Débouté de ses demandes par la cour d’appel qui a décidé que la rupture conventionnelle était non avenue dès lors que les faits de harcèlement sexuel étaient établis et que le licenciement pour faute grave, bien fondé, avait rompu le contrat de travail avant la date d’effet de la convention de rupture, le salarié s’est pourvu en cassation.
Â
Un licenciement possible entre la fin du délai de rétractation et la date d’effet de la rupture conventionnelle
La Cour de cassation censure la décision des juges du fond.
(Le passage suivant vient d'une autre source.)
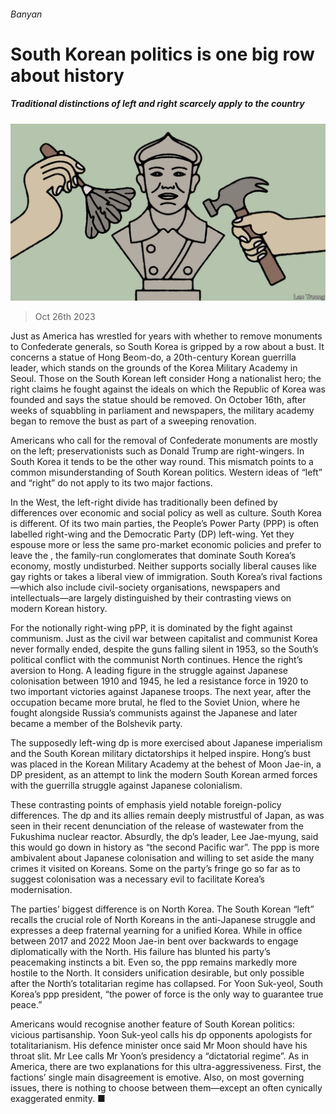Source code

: ###### Banyan

# South Korean politics is one big row about history 

##### Traditional distinctions of left and right scarcely apply to the country 

![image](images/20231028_ASD001.jpg) 

> Oct 26th 2023 

Just as America has wrestled for years with whether to remove monuments to Confederate generals, so South Korea is gripped by a row about a bust. It concerns a statue of Hong Beom-do, a 20th-century Korean guerrilla leader, which stands on the grounds of the Korea Military Academy in Seoul. Those on the South Korean left consider Hong a nationalist hero; the right claims he fought against the ideals on which the Republic of Korea was founded and says the statue should be removed. On October 16th, after weeks of squabbling in parliament and newspapers, the military academy began to remove the bust as part of a sweeping renovation.

Americans who call for the removal of Confederate monuments are mostly on the left; preservationists such as Donald Trump are right-wingers. In South Korea it tends to be the other way round. This mismatch points to a common misunderstanding of South Korean politics. Western ideas of “left” and “right” do not apply to its two major factions.

In the West, the left-right divide has traditionally been defined by differences over economic and social policy as well as culture. South Korea is different. Of its two main parties, the People’s Power Party (PPP) is often labelled right-wing and the Democratic Party (DP) left-wing. Yet they espouse more or less the same pro-market economic policies and prefer to leave the , the family-run conglomerates that dominate South Korea’s economy, mostly undisturbed. Neither supports socially liberal causes like gay rights or takes a liberal view of immigration. South Korea’s rival factions—which also include civil-society organisations, newspapers and intellectuals—are largely distinguished by their contrasting views on modern Korean history.

For the notionally right-wing pPP, it is dominated by the fight against communism. Just as the civil war between capitalist and communist Korea never formally ended, despite the guns falling silent in 1953, so the South’s political conflict with the communist North continues. Hence the right’s aversion to Hong. A leading figure in the struggle against Japanese colonisation between 1910 and 1945, he led a resistance force in 1920 to two important victories against Japanese troops. The next year, after the occupation became more brutal, he fled to the Soviet Union, where he fought alongside Russia’s communists against the Japanese and later became a member of the Bolshevik party. 

The supposedly left-wing dp is more exercised about Japanese imperialism and the South Korean military dictatorships it helped inspire. Hong’s bust was placed in the Korean Military Academy at the behest of Moon Jae-in, a DP president, as an attempt to link the modern South Korean armed forces with the guerrilla struggle against Japanese colonialism. 

These contrasting points of emphasis yield notable foreign-policy differences. The dp and its allies remain deeply mistrustful of Japan, as was seen in their recent denunciation of the release of wastewater from the Fukushima nuclear reactor. Absurdly, the dp’s leader, Lee Jae-myung, said this would go down in history as “the second Pacific war”. The ppp is more ambivalent about Japanese colonisation and willing to set aside the many crimes it visited on Koreans. Some on the party’s fringe go so far as to suggest colonisation was a necessary evil to facilitate Korea’s modernisation.

The parties’ biggest difference is on North Korea. The South Korean “left” recalls the crucial role of North Koreans in the anti-Japanese struggle and expresses a deep fraternal yearning for a unified Korea. While in office between 2017 and 2022 Moon Jae-in bent over backwards to engage diplomatically with the North. His failure has blunted his party’s peacemaking instincts a bit. Even so, the ppp remains markedly more hostile to the North. It considers unification desirable, but only possible after the North’s totalitarian regime has collapsed. For Yoon Suk-yeol, South Korea’s ppp president, “the power of force is the only way to guarantee true peace.”

Americans would recognise another feature of South Korean politics: vicious partisanship. Yoon Suk-yeol calls his dp opponents apologists for totalitarianism. His defence minister once said Mr Moon should have his throat slit. Mr Lee calls Mr Yoon’s presidency a “dictatorial regime”. As in America, there are two explanations for this ultra-aggressiveness. First, the factions’ single main disagreement is emotive. Also, on most governing issues, there is nothing to choose between them—except an often cynically exaggerated enmity. ■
Elle énonce en effet « (…) qu’en l’absence de rétractation de la convention de rupture, l’employeur peut licencier le salarié entre la date d’expiration du délai de rétractation et la date prévue de la rupture conventionnelle, pour des manquements survenus ou dont il a eu connaissance au cours de cette période ».
Ainsi, l’expiration du délai dont disposent l’employeur et le salarié pour se rétracter après la signature d’une rupture conventionnelle ne prive pas nécessairement ni l’employeur ni le salarié de leur faculté de rompre le contrat en recourant à un autre mode de rupture.
Néanmoins, à l’instar de ce qui a déjà été jugé à propos de la prise d’acte de la rupture par le salarié après la fin du délai de rétractation (Cass. soc., 6 octobre 2015, n°14-17.539), un tel licenciement ne pourra intervenir que « pour des faits survenus ou dont l’employeur a eu connaissance au cours de cette période ».
On peut en effet considérer que si l’employeur, qui avait connaissance des faits susceptibles de fonder le licenciement, a néanmoins accepté de conclure une rupture conventionnelle avec le salarié et n’a pas fait usage de son droit de rétractation, il a renoncé à engager une procédure de licenciement.
Â
Une rupture immédiate du contrat de travail qui ne prive pas le salarié de l’indemnité spécifique de rupture
La Cour de cassation apporte néanmoins une précision importante concernant les conséquences d’un tel licenciement sur le droit du salarié à l’indemnité spécifique de rupture.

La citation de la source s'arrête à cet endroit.